What does full costing consider?

fixed manufacturing overhead as part of the inventory and often does not provide the info needed for cost volume profit analysis

Variable costing is the most consistent with?

cost volume analysis

Variable costing income is a function of?

units sold only

Direct labor is treated as what in variable costing?

product costing

What are period costs?

administrative salaries, fixed manufacturing overhead and sales commissions

security at the factory are treated as what kind of costing?

product costs

cost allocation

the process of assigning indirect costs

When will net income under full costing equal net income under variable costing?

when the # of units sold are equal to the number of units produced.

From a decision making standpoint the allocated cost should measure the?

opporunity cost of using a company resource

What is a cost plus contract?

a contract which specifies that the supplier will be paid for the cost of production as well as some fixed amount or percentage of cost

Costs that occured in the past and are never incremental

sunk costs

incremental revenues are not relevant in what

make or buy decision

fixed costs that will be eliminated if a particular action is undertake are called

avoidable costs

the value of benefits foregone

opportunity costs

when a department or product line is dropped the common fixed costs which have been allocated to that department are allocated where?

to the remaining departments or product lines

two or more products that result from common inputs are called

joint products

the stage of production at which the individual joint products are identified as the

split off point

the cost objective is

the product, service, or department that is to receive the allocation

a cost pool is allocated

using a single allocation

criterion used to allocate fixed costs can be either

ability to bear costs, equity, or relative benefits.

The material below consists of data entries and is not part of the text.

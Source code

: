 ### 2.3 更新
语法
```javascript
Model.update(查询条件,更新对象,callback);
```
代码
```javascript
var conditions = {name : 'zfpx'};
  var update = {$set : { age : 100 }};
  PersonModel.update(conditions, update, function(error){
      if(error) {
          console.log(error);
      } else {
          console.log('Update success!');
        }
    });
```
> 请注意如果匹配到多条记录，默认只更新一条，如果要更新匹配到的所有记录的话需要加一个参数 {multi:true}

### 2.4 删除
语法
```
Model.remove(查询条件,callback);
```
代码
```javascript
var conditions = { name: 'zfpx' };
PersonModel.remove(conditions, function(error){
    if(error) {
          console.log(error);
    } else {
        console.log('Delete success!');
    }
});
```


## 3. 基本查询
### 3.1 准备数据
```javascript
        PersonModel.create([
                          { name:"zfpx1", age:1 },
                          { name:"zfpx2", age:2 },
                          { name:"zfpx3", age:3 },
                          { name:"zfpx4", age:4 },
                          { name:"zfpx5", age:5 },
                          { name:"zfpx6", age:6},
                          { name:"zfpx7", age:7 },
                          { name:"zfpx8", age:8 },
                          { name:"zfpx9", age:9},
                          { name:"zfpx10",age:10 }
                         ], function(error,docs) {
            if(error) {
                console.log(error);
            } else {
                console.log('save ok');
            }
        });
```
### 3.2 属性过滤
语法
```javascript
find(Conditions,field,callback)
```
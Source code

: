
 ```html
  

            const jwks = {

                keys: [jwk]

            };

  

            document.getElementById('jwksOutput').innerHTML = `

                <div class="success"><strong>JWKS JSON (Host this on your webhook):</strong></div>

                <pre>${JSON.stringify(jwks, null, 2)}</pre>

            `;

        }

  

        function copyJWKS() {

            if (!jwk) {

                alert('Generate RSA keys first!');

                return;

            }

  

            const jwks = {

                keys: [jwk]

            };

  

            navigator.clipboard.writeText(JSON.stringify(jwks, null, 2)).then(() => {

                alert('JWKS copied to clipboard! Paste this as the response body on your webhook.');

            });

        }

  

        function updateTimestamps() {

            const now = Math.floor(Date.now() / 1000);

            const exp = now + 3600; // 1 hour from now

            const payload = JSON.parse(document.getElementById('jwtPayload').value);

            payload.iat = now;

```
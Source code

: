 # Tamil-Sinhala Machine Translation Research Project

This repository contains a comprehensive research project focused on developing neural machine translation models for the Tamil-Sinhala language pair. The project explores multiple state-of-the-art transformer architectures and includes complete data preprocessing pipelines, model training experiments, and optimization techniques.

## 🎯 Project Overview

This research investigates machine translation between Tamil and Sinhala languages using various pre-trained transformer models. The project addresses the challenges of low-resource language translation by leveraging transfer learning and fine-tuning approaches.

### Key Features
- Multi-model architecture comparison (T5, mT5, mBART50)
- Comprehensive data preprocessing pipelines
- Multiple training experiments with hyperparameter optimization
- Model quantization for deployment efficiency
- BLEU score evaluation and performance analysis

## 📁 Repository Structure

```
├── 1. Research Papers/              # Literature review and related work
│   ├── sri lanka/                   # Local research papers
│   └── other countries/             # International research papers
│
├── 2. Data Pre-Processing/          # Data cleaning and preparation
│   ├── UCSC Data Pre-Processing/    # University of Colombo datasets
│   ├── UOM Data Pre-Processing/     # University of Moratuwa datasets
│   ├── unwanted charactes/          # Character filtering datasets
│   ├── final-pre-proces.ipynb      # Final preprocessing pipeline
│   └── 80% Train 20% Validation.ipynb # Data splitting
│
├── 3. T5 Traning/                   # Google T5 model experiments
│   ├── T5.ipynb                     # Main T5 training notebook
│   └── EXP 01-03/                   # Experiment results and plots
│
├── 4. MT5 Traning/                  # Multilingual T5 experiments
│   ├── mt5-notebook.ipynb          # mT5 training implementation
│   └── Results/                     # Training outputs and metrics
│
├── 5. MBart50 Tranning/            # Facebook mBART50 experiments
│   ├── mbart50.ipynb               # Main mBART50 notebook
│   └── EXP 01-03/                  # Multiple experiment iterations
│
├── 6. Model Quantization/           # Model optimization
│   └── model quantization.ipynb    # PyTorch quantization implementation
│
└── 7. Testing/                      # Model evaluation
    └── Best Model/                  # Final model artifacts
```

feasible outcomes are or are not a criteria for allocating fixed costs

are not

lump sum allocations are not impacted by

the usage of the allocated resource by other departments

indirect costs occur when?

resources are shared by more then one product or service, costs cannot be directly traced to products or services or multiple departments share a piece of equipment

if managers are not charged for centrally administered services

they are likely to consider the service free

steps in the cost allocation process are

select an allocation base/ form costs pools/and identify the cost objectives

what is the overriding concern in forming a cost pool

to ensure that the costs in the pool are homogenous or similar

an allocation base relates the cost pool to the cost objectives

is a characteristic that is common to all of the cost objectives and ideally uses a cause and effect relationship

Definition of direct method

the method of allocation which allocates service departments to production departments but to no other service departments

the major differences between ABC and ABM are what?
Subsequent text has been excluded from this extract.